The biggest previous winning margin for GB&I in the biennial contest had been by six points, achieved at both Nairn in 1999 and Sea Island, Georgia, two years later.
“I felt confident coming into this week despite what the world rankings said,” added Edwards of the American line-up boasting eight players in the top 20 compared to just two in the GB&I ranks.
“I knew I had a great team of competitors who play a lot of match-play. They know how to dig in when things are not going well and they also know how to get over the line.”
Lanky Englishman Jimmy Mullen finished with four points out of four – the first GB&I player to achieve that feat since Paul Casey and Luke Donald in the 1999 match at Nairn.

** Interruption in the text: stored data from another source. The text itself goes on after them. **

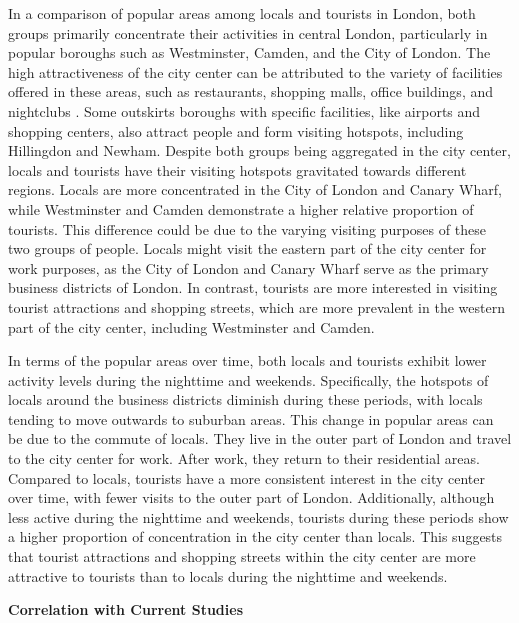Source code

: \documentclass{article}
\theoremstyle{remark}
\begin{document}
In a comparison of popular areas among locals and tourists in London, both groups primarily concentrate their activities in central London, particularly in popular boroughs such as Westminster, Camden, and the City of London. The high attractiveness of the city center can be attributed to the variety of facilities offered in these areas, such as restaurants, shopping malls, office buildings, and nightclubs \citep{lau_understanding_2006}. Some outskirts boroughs with specific facilities, like airports and shopping centers, also attract people and form visiting hotspots, including Hillingdon and Newham. Despite both groups being aggregated in the city center, locals and tourists have their visiting hotspots gravitated towards different regions. Locals are more concentrated in the City of London and Canary Wharf, while Westminster and Camden demonstrate a higher relative proportion of tourists. This difference could be due to the varying visiting purposes of these two groups of people. Locals might visit the eastern part of the city center for work purposes, as the City of London and Canary Wharf serve as the primary business districts of London. In contrast, tourists are more interested in visiting tourist attractions and shopping streets, which are more prevalent in the western part of the city center, including Westminster and Camden.

In terms of the popular areas over time, both locals and tourists exhibit lower activity levels during the nighttime and weekends. Specifically, the hotspots of locals around the business districts diminish during these periods, with locals tending to move outwards to suburban areas. This change in popular areas can be due to the commute of locals. They live in the outer part of London and travel to the city center for work. After work, they return to their residential areas. Compared to locals, tourists have a more consistent interest in the city center over time, with fewer visits to the outer part of London. Additionally, although less active during the nighttime and weekends, tourists during these periods show a higher proportion of concentration in the city center than locals. This suggests that tourist attractions and shopping streets within the city center are more attractive to tourists than to locals during the nighttime and weekends.

\textbf{Correlation with Current Studies}
\end{document}
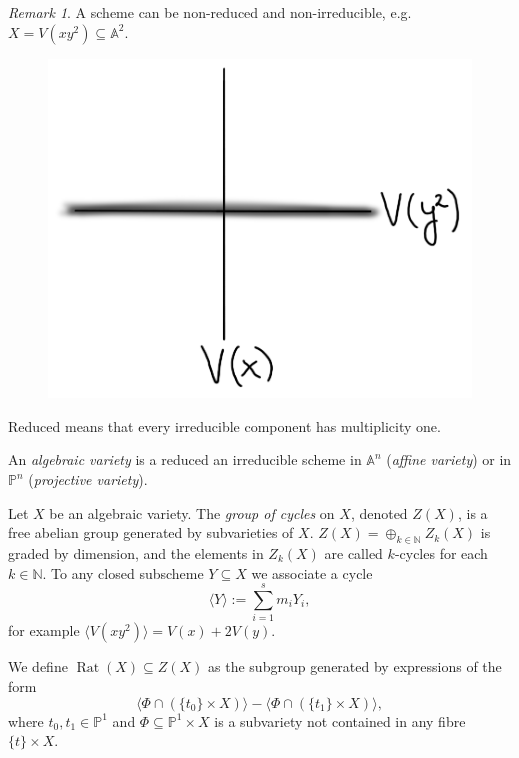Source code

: \documentclass[12pt,a4paper]{amsart}
\theoremstyle{plain}
\theoremstyle{definition}
\theoremstyle{remark}
\newtheorem{rem}[thm]{Remark}
\begin{document}
\begin{rem}
    A scheme can be non-reduced and non-irreducible, e.g.~$X=V(xy^{2})\subseteq \mathbb{A}^{2}$.
    \begin{figure}[H]
	\centering
	\includegraphics[scale=.75]{pictures/schemeaxes}
    \end{figure}

    Reduced means that every irreducible component has multiplicity one.
\end{rem}

An \textit{algebraic variety} is a reduced an irreducible scheme in $\mathbb{A}^{n}$ (\textit{affine variety}) or in $\mathbb{P}^{n}$ (\textit{projective variety}).

Let $X$ be an algebraic variety.
The \textit{group of cycles} on $X$, denoted $Z(X)$, is a free abelian group generated by subvarieties of $X$.
$Z(X)=\oplus_{k\in \mathbb{N}}Z_{k}(X)$ is graded by dimension, and the elements in $Z_{k}(X)$ are called $k$-cycles for each $k\in \mathbb{N}$.
To any closed subscheme $Y\subseteq X$ we associate a cycle
\[ \langle Y\rangle :=\sum_{i=1}^{s}m_{i}Y_{i}, \]
for example $\langle V(xy^{2})\rangle = V(x)+2V(y)$.

We define $\operatorname{Rat}(X)\subseteq Z(X)$ as the subgroup generated by expressions of the form
\begin{equation}\label{eqn:2.1}
    \langle \Phi\cap (\{t_{0}\}\times X)\rangle - \langle \Phi\cap (\{t_{1}\}\times X)\rangle,
\end{equation}
where $t_{0},t_{1}\in \mathbb{P}^{1}$ and $\Phi\subseteq \mathbb{P}^{1}\times X$ is a subvariety not contained in any fibre $\{ t\}\times X$.
\end{document}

“It’s obviously great to do that but, even if I’d lost all four of my matches, the winning feeling I’ve got just now would still be the same,” said Mullen – who is making an instant switch to the paid ranks along with compatriot Ashley Chesters as well as Irish trio Paul Dunne, Gary Hurley and Gavin Moynihan – to a round of applause from his team-mates.
Praising the 21-year-old, Edwards commented: “Jimmy has been in the England team for the last three years and is a great competitor. He loves the cut and thrust of match-play and has proved that over the past two days.

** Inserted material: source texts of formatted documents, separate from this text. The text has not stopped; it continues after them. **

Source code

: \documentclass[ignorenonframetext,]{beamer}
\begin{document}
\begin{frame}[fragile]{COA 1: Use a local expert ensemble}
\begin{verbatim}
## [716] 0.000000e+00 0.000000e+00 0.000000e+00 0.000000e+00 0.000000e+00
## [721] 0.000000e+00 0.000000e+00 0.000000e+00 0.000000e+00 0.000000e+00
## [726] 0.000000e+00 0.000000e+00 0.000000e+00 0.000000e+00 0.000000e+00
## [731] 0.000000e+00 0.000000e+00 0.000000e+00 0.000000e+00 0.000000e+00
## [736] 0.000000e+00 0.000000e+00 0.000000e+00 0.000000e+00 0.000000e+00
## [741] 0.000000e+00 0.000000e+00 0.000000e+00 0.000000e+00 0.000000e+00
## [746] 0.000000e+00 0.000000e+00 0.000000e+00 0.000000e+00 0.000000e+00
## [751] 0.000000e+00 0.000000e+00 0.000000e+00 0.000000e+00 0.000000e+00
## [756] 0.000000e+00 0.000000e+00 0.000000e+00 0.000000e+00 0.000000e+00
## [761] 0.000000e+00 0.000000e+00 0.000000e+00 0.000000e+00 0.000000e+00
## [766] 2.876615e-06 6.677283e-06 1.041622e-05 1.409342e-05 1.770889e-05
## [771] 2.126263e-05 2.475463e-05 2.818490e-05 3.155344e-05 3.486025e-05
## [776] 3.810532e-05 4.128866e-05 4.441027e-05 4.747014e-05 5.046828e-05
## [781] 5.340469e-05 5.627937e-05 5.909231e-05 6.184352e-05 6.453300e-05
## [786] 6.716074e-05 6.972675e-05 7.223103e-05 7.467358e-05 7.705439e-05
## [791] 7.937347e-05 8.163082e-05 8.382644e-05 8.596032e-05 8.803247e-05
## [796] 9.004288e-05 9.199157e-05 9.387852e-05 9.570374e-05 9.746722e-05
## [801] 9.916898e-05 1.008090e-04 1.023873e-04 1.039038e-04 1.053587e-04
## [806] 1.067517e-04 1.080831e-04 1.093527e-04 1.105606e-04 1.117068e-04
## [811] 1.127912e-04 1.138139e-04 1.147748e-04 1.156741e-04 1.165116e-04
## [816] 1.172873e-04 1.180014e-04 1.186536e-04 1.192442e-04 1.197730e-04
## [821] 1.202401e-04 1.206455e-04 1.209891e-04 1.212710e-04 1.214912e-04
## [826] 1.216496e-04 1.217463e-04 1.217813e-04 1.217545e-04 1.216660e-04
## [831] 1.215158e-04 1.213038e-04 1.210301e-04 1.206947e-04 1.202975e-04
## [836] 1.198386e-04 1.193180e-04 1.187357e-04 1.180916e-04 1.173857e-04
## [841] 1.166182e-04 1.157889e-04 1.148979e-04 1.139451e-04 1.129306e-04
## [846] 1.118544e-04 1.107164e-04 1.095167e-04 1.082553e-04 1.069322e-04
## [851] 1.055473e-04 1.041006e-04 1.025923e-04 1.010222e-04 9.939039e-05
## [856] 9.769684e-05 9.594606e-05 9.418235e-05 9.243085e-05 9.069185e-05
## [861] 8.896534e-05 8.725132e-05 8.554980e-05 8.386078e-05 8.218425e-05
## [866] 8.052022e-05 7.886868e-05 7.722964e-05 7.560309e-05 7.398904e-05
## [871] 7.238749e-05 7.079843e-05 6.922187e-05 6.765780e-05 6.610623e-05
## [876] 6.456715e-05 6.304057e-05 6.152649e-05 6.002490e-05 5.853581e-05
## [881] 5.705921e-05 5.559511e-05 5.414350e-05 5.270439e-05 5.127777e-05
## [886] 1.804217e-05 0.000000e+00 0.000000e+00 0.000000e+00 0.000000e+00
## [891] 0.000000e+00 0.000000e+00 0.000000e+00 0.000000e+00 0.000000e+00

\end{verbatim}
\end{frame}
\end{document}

“Everyone contributed to this win by scoring a point and I am sure that was important for them personally. It’s been a great week and they produced tremendous performances in every session.
“We had to dig really deep at times and a couple of our wins in this morning’s foursomes were crucial. They gave us a four-point advantage heading into the singles, which was a big cushion.”
Barassie’s Jack McDonald was the top Scottish performer with two-and-a-half points from three games, while Grant Forrest (Craigielaw) and Ewen Ferguson (Bearsden) both mustered a singles success.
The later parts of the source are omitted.